Both questions are answered in the negative. The deed unmistakably expresses the intention to convey the timber as an interest in the land on which it stood, and to convey it in fee simple and forever. It is a well settled proposition that trees may be so conveyed or reserved in a deed as to leave in one person a title in fee in the soil generally and in another a like title in the timber. Where this is the case there goes with the title to the timber the right to the use of the soil for its sustenance and of entry upon the land for its enjoyment. Consequently no such limitation as that the timber must be removed within a reasonable time can be imported by construction into such a grant or reservation. The very terms of the deed, when it says the title is conveyed in fee simple forever, answer any question that might otherwise arise as to the nature and duration of the right granted. (11 Coke, 85, Liford's Case; Stanley v. White, 14 East., 332; Clap v. Draper, 4 Mass. 266; Wait v. Baldwin, 60 Mich. 623; Howard v. Lincoln, 13 Me. 122; 1 Washburne Real Property, 16; Knotts v. Hydrick, 12 Rich. (S.C.), 314; White v. Foster, 102 Mass. 375.)
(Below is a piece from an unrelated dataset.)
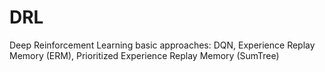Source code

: # DRL
Deep Reinforcement Learning basic approaches: DQN, Experience Replay Memory (ERM), Prioritized Experience Replay Memory (SumTree)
Contracts of a different character for the sale of timber as personal property have been passed upon in a great number of reported cases and have usually been construed as giving only the right to cut and remove the timber within a time fixed by the parties, or when the time is not expressly stipulated, within a reasonable time; and the cases cited by the Court of Civil Appeals in its opinion accompanying the certificate are of that class. There is much diversity of view among them upon questions which do not properly arise here. We have found no case which gives to such a deed as that in question a less effect than that which we have ascribed to it. In one of the cases of the class last referred to, both kinds of contracts are thus considered: "Growing *Page 273 
timber constitutes a part of the realty, is parcel of the inheritance, and, like any other part of the estate, may be separated from the rest by express reservation or grant, so as to form itself a distinct inheritance. It was early so held by this court in Clap v. Draper, 4. Mass., 265, and trespass by the grantee of such an estate against the owner of the soil was maintained, for cutting down the trees. See also Putnam v. Tuttle, 10 Gray, 48. When so separated and made a distinct estate, it has the incidents of real property so long as it remains uncut, and the rules which govern the title and transfer of such property must apply. It is like property in mines and minerals, which may in like manner be separated from the general ownership of the soil, and become distinct estates in freehold, with all the incidents belonging to such estates. Adams v. Briggs Iron Co., 7 Cush., 367.
"It may be difficult in many cases to determine, from the terms of the contract, whether the parties intend to grant a present estate in the trees while growing, or only a right, either definite or unlimited as to time, to enter and cut, with a title to the property, when it becomes a chattel. If the former be the true construction, then it comes within the statute, and must be in writing; if the latter, then, though wholly oral, it may be enforced." (White v. Foster, 102 Mass. 378.)
No difficulty of the kind thus referred to occurs in the present case, the deed itself showing in express terms the nature and extent of the right conveyed.